Stored data START

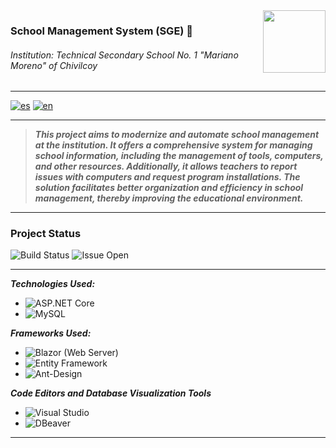 <img align="right" width="100" height="100" src="https://i.imgur.com/3Rpkk1F.jpeg">

### School Management System (SGE) 🏫
###### Institution: Technical Secondary School No. 1 "Mariano Moreno" of Chivilcoy

---

[![es](https://img.shields.io/badge/lang-es-red)](README.md)
[![en](https://img.shields.io/badge/lang-en-red.svg)](README-en.md)

---

> ***This project aims to modernize and automate school management at the institution. It offers a comprehensive system for managing school information, including the management of tools, computers, and other resources. Additionally, it allows teachers to report issues with computers and request program installations. The solution facilitates better organization and efficiency in school management, thereby improving the educational environment.***

---

### Project Status
![Build Status](https://github.com/EEST1Chivilcoy/7B-2024-PDISC-G2/actions/workflows/main_paginaeest1.yml/badge.svg)
![Issue Open](https://img.shields.io/github/issues/EEST1Chivilcoy/7B-2024-PDISC-G2.svg)

---

***Technologies Used:*** 
- ![ASP.NET Core](https://img.shields.io/badge/ASP.NET%20Core-%23006B75.svg?style=for-the-badge&logo=aspnetcore&logoColor=white)
- ![MySQL](https://img.shields.io/badge/mysql-4479A1.svg?style=for-the-badge&logo=mysql&logoColor=white)

***Frameworks Used:***
- ![Blazor](https://img.shields.io/badge/blazor-%235C2D91.svg?style=for-the-badge&logo=blazor&logoColor=white) (Web Server)
- ![Entity Framework](https://img.shields.io/badge/Entity%20Framework-%23076D57.svg?style=for-the-badge&logo=entity-framework&logoColor=white)
- ![Ant-Design](https://img.shields.io/badge/-AntDesign-%230170FE?style=for-the-badge&logo=ant-design&logoColor=white)

***Code Editors and Database Visualization Tools***
- ![Visual Studio](https://img.shields.io/badge/Visual_Studio-5C2D91?style=for-the-badge&logo=visual%20studio&logoColor=white)
- ![DBeaver](https://img.shields.io/badge/DBeaver-1f425f?style=for-the-badge&logo=dbeaver&logoColor=white)

---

Stored data END

[Exercise goal]
Print each line of the listing, starting at its first and ending with the line that holds "### Project Status", but skip any pictures.

[Answer below]
 <img align="right" width="100" height="100" src="https://i.imgur.com/3Rpkk1F.jpeg">

### School Management System (SGE) 🏫
###### Institution: Technical Secondary School No. 1 "Mariano Moreno" of Chivilcoy

---

[![es](https://img.shields.io/badge/lang-es-red)](README.md)
[![en](https://img.shields.io/badge/lang-en-red.svg)](README-en.md)

---

> ***This project aims to modernize and automate school management at the institution. It offers a comprehensive system for managing school information, including the management of tools, computers, and other resources. Additionally, it allows teachers to report issues with computers and request program installations. The solution facilitates better organization and efficiency in school management, thereby improving the educational environment.***

---

### Project Status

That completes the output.